WORK ITEM: Only lines that contain the word "lock" are to be returned from the data below.

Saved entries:

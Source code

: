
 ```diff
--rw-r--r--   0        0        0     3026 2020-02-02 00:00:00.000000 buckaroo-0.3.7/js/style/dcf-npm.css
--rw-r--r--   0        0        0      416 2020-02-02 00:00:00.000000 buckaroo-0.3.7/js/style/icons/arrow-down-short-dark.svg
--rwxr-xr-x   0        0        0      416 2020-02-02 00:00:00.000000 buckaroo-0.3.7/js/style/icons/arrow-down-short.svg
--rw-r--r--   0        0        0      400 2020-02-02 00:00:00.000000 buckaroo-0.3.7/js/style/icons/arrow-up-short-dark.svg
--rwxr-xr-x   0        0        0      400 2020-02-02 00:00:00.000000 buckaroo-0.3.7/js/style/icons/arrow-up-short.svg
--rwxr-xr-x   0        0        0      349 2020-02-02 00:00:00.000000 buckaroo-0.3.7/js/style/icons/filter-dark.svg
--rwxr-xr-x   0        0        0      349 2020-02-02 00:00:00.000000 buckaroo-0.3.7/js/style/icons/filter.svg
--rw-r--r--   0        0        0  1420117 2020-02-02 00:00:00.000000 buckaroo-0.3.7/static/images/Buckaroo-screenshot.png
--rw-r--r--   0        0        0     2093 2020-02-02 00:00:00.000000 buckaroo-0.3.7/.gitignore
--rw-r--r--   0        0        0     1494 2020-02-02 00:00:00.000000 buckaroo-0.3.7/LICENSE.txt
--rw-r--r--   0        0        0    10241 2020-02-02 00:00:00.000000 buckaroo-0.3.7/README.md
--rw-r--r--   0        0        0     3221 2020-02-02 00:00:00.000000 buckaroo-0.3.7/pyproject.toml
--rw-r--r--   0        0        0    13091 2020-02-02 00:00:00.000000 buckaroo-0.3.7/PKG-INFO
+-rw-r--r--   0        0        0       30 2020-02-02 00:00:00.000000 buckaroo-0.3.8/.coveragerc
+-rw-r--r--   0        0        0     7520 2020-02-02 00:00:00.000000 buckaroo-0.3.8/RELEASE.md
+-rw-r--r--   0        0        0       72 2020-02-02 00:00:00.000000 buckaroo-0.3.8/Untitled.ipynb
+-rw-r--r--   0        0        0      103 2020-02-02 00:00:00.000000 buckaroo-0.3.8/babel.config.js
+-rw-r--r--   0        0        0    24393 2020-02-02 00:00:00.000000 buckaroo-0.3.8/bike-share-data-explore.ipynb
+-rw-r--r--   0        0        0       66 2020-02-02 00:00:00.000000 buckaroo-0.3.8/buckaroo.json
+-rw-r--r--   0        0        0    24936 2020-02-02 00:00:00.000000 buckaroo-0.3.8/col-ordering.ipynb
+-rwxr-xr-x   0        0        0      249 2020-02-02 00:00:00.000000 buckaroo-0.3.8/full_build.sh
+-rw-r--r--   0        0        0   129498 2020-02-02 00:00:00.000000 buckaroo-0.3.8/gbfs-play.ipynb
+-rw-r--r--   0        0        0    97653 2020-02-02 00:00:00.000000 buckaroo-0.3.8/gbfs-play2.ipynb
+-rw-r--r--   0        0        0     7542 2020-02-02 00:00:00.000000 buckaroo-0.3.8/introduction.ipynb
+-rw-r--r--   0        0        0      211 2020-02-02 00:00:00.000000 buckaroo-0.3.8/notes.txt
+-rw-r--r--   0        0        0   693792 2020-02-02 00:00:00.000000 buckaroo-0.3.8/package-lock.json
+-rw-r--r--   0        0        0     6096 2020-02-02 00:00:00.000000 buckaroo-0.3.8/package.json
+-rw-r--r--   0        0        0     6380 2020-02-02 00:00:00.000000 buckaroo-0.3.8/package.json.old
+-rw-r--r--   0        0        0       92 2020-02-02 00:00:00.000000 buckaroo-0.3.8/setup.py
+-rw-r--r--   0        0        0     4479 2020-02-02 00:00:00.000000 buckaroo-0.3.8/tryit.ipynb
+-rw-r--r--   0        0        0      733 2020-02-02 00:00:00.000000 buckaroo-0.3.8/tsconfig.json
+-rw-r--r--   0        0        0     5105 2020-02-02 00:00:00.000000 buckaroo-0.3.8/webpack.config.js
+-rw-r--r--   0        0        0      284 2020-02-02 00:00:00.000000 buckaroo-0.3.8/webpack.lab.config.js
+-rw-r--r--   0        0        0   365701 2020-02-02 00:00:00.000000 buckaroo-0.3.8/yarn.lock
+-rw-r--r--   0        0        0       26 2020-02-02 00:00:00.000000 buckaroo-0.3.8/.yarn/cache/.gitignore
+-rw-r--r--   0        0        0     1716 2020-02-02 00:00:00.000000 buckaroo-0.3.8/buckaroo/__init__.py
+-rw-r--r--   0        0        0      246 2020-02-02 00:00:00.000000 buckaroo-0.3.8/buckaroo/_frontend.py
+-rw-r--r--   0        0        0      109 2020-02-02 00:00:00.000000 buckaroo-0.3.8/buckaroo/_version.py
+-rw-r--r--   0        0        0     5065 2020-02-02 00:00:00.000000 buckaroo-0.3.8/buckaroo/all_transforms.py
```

RESPONSE FOR THIS EXERCISE:
+-rw-r--r--   0        0        0   693792 2020-02-02 00:00:00.000000 buckaroo-0.3.8/package-lock.json
+-rw-r--r--   0        0        0   365701 2020-02-02 00:00:00.000000 buckaroo-0.3.8/yarn.lock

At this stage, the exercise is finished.